Il relève par ailleurs que l'achèvement de la maison sur la base du contrat représentait une somme de 156606,30euros, qu'il est établi que la reprise des désordres et la poursuite de la construction représentent une somme très supérieure comme le montre le devis de la société ABC Création dont la pertinence n'a pas été critiquée par l'expert. Il fait observer que doivent également être prises en compte les dégradations intervenues sur le chantier, le coût du lot électricité exclu du devis ABC Création et diverses moins-values, de sorte que son préjudice financier représente une somme de 223835,99euros.
Pour un plus ample exposé des faits, de la procédure, des moyens et prétentions des parties, la cour se réfère expressément au jugement critiqué et les écritures visées ci-dessus.
II-Motifs
Sur la communication de pièce n° 12 de Monsieur Y
Le bordereau de communication de pièces de Monsieur Y atteste de la communication devant le tribunal d'une pièce n° 12 intitulée " Avenant de prolongation du délai de réalisation des travaux " du 3 mars 2004 ; document qui a été recommuniqué devant la cour cette fois par les consorts Z l'ayant obtenu en copie du garant de livraison . Cependant, il résulte des échanges entre les parties à l'occasion d'une note en délibéré demandée par le premier juge et des mentions de l'expert dans son premier rapport (page 3), que la signature de ce document est contestée par le maître de l'ouvrage, que par ailleurs, certaines mentions y ont été portées par Madame Z. Dans ces conditions, au regard de la sincérité discutable de ce document, il doit être écarté des débats. Le jugement sera confirmé sur ce point.

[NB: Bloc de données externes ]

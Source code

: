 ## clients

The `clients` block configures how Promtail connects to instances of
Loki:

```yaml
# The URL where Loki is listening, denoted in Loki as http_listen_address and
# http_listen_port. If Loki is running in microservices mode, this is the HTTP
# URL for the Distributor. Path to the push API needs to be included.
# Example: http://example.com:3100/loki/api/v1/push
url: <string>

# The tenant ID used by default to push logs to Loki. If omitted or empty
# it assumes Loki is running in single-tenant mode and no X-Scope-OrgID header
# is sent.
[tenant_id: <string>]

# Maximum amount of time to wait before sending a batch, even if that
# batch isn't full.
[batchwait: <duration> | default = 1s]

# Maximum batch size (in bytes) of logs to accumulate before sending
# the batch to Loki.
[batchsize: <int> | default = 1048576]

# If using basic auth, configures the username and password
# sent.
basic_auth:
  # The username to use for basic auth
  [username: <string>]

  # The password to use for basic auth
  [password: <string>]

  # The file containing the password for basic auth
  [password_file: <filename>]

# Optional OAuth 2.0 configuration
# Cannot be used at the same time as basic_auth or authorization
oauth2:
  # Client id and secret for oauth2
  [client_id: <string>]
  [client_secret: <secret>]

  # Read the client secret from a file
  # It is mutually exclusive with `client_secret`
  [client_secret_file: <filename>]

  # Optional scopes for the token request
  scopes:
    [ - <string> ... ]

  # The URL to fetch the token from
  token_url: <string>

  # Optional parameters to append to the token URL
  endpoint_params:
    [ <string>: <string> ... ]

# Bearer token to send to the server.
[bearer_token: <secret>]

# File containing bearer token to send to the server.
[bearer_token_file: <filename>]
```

Sur l'étendue et le montant du contrat liant les parties
Il n'est pas discuté que le contrat liant les parties est un contrat de construction de maison individuelle avec fourniture de plans, soumis dès lors aux dispositions d'ordre public des articles L230-1 et suivants du code de la construction et de l'habitation, comprenant outre les conditions générales et particulières du contrat, une notice descriptive de l'immeuble et des travaux et les plans, en l'espèce les plans du permis de construire.

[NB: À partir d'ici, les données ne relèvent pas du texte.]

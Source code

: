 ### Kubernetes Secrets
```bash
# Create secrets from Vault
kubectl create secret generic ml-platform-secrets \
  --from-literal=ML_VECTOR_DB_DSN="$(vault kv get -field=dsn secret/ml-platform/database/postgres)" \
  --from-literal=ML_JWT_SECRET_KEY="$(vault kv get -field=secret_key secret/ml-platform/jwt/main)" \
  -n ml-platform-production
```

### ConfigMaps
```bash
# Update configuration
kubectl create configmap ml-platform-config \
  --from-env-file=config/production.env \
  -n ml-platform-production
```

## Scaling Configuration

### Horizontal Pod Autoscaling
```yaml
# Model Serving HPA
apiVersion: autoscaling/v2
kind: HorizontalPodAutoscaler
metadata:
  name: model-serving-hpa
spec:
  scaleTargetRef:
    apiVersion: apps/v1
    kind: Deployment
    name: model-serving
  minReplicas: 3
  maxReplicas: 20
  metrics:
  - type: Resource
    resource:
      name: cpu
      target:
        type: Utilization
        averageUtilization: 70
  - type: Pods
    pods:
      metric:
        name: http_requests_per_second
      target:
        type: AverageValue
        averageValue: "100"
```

Sont produites aux débats plusieurs conventions aux dates et contenus différents - un premier contrat daté du 5 novembre 2003, indiquant un prix convenu de 309000euros, accompagné d'une notice descriptive du 11 octobre 2003, - un second contrat également date du 5 novembre 2003, portant mention d'un prix convenu de 309000 euros et de travaux à la charge du maître de l'ouvrage pour 49583,29euros, - deux contrats du 17 mars 2004 portant au titre du prix convenu le chiffrage de certains lots. Comme le relève l'intimé, seul le premier contrat du 5 novembre 2003, nonobstant le caractère très succinct de la notice, répond aux exigences de l'article L 231-2 du CCH, le second contrat, dépourvu de notice descriptive, et bien que daté du 5 novembre 2003 n'ayant pu être établi à cette date puisqu'il contient en annexe une attestation d'assurance délivré le 4 janvier 2004, les contrats du 17 mars 2004 ne concernant pas quant à eux l'entier ouvrage.

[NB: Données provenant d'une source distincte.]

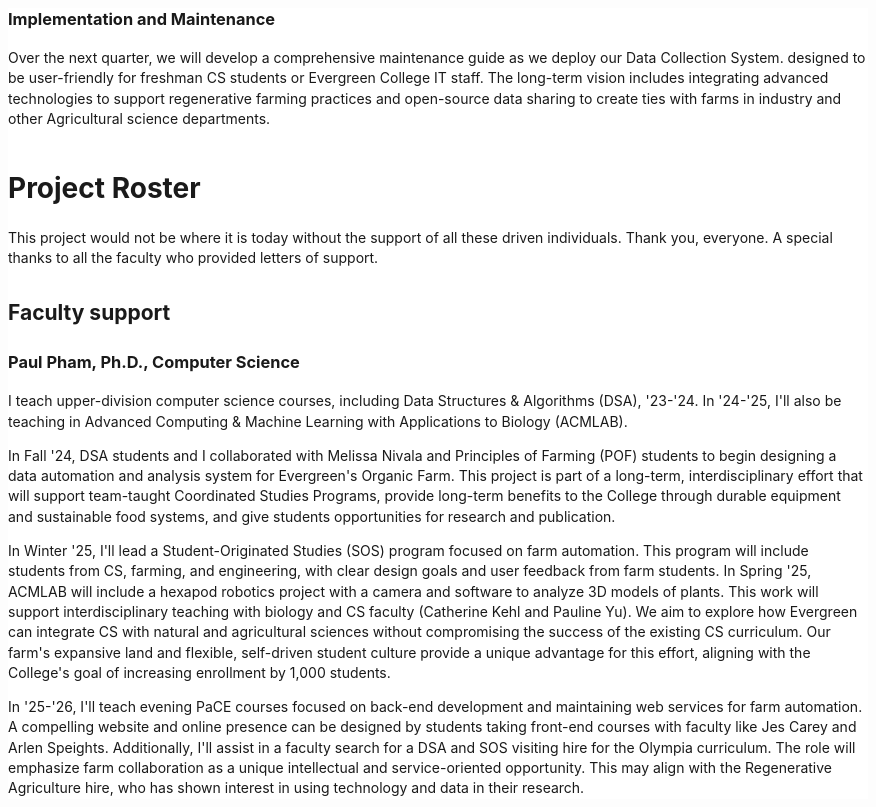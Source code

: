 ### Implementation and Maintenance

Over the next quarter, we will develop a comprehensive maintenance guide
as we deploy our Data Collection System. designed to be user-friendly
for freshman CS students or Evergreen College IT staff. The long-term
vision includes integrating advanced technologies to support
regenerative farming practices and open-source data sharing to create
ties with farms in industry and other Agricultural science departments.

# Project Roster

This project would not be where it is today without the support of all
these driven individuals. Thank you, everyone. A special thanks to all
the faculty who provided letters of support.

## Faculty support

### Paul Pham, Ph.D., Computer Science

I teach upper-division computer science courses, including Data
Structures & Algorithms (DSA), \'23-\'24. In \'24-\'25, I'll also be
teaching in Advanced Computing & Machine Learning with Applications to
Biology (ACMLAB).

In Fall \'24, DSA students and I collaborated with Melissa Nivala and
Principles of Farming (POF) students to begin designing a data
automation and analysis system for Evergreen\'s Organic Farm. This
project is part of a long-term, interdisciplinary effort that will
support team-taught Coordinated Studies Programs, provide long-term
benefits to the College through durable equipment and sustainable food
systems, and give students opportunities for research and publication.

In Winter \'25, I'll lead a Student-Originated Studies (SOS) program
focused on farm automation. This program will include students from CS,
farming, and engineering, with clear design goals and user feedback from
farm students. In Spring \'25, ACMLAB will include a hexapod robotics
project with a camera and software to analyze 3D models of plants. This
work will support interdisciplinary teaching with biology and CS faculty
(Catherine Kehl and Pauline Yu). We aim to explore how Evergreen can
integrate CS with natural and agricultural sciences without compromising
the success of the existing CS curriculum. Our farm's expansive land and
flexible, self-driven student culture provide a unique advantage for
this effort, aligning with the College\'s goal of increasing enrollment
by 1,000 students.

In \'25-\'26, I'll teach evening PaCE courses focused on back-end
development and maintaining web services for farm automation. A
compelling website and online presence can be designed by students
taking front-end courses with faculty like Jes Carey and Arlen Speights.
Additionally, I'll assist in a faculty search for a DSA and SOS visiting
hire for the Olympia curriculum. The role will emphasize farm
collaboration as a unique intellectual and service-oriented opportunity.
This may align with the Regenerative Agriculture hire, who has shown
interest in using technology and data in their research.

Le contrat du 5 novembre 2003, qui prévoyait un délai de construction de douze mois à compter de l'ouverture du chantier, énonce un prix convenu de 309000euros, sans mentionner de travaux à la charge du maître de l'ouvrage, tandis que la notice ne fait pas état de travaux non compris dans le prix, ce dont Monsieur Y s'empare pour considérer que le coût de la couverture en chaume, dont il ne conteste pas qu'elle était prévue dès l'origine était inclus dans le prix de 309000euros.
Cependant, si l'article L 231-2 du code civil qui prévoit l'indication dans le contrat du coût des travaux restant à la charge du maître de l'ouvrage constitue certes une disposition d'ordre public dont la méconnaissance est susceptible de justifier l'annulation de la convention, qui n'a jamais été demandée en l'espèce, cette règle, mesure de protection édictée dans l'intérêt du maître de l'ouvrage ne déroge cependant pas à l'obligation de bonne foi qui doit présider à la conclusion et l'exécution des conventions et ne saurait priver le constructeur de la possibilité de rapporter la preuve de l'accord du maître de l'ouvrage pour conserver des travaux à sa charge et en assurer l'exécution.
Sur ce point, est produite aux débats une attestation sur l'honneur certes non datée, mais dont la signature par Monsieur Y n'a jamais été discutée, qui indique que le lot couverture ne faisait pas partie du contrat de construction signé avec le constructeur. Par ailleurs, la notice descriptive qui contient un récapitulatif du coût de chaque corps d'état ne porte aucune somme pour le lot couverture CHAUME, qui ne figure pas non plus dans la désignation des ouvrages.
Comme le font justement remarquer les appelants, il résulte des factures et courriers émanant de l'artisan qui a réalisé la couverture, qu'il a établi le 26 septembre 2004 une facture au nom de Monsieur Y pour un montant de 35733,47euros TTC, somme que ce dernier lui a réglée directement au moyen de deux versements sans la moindre remarque ou réserve sur son obligation à paiement. De plus, ces documents établissent que la couverture a fait l'objet d'une réception directe entre eux, aucune pièce ne démontrant que Monsieur Z y ait pris part. L'ensemble de ces éléments suffit à établir que Monsieur Y s'était réservé l'exécution des travaux de couverture en chaume, prestation dont il a traité le coût et l'exécution avec l'entrepreneur de son choix, en dehors de toute intervention de Monsieur Z, de sorte qu'il ne peut prétendre qu'elle était comprise dans le prix de 309000euros, montant forfaitaire des travaux à la charge du constructeur. En conséquence le jugement qui a inclus le coût de la couverture dans le montant réglé par Monsieur Y doit être réformé, cette somme devant s'ajouter au prix convenu de 309000euros.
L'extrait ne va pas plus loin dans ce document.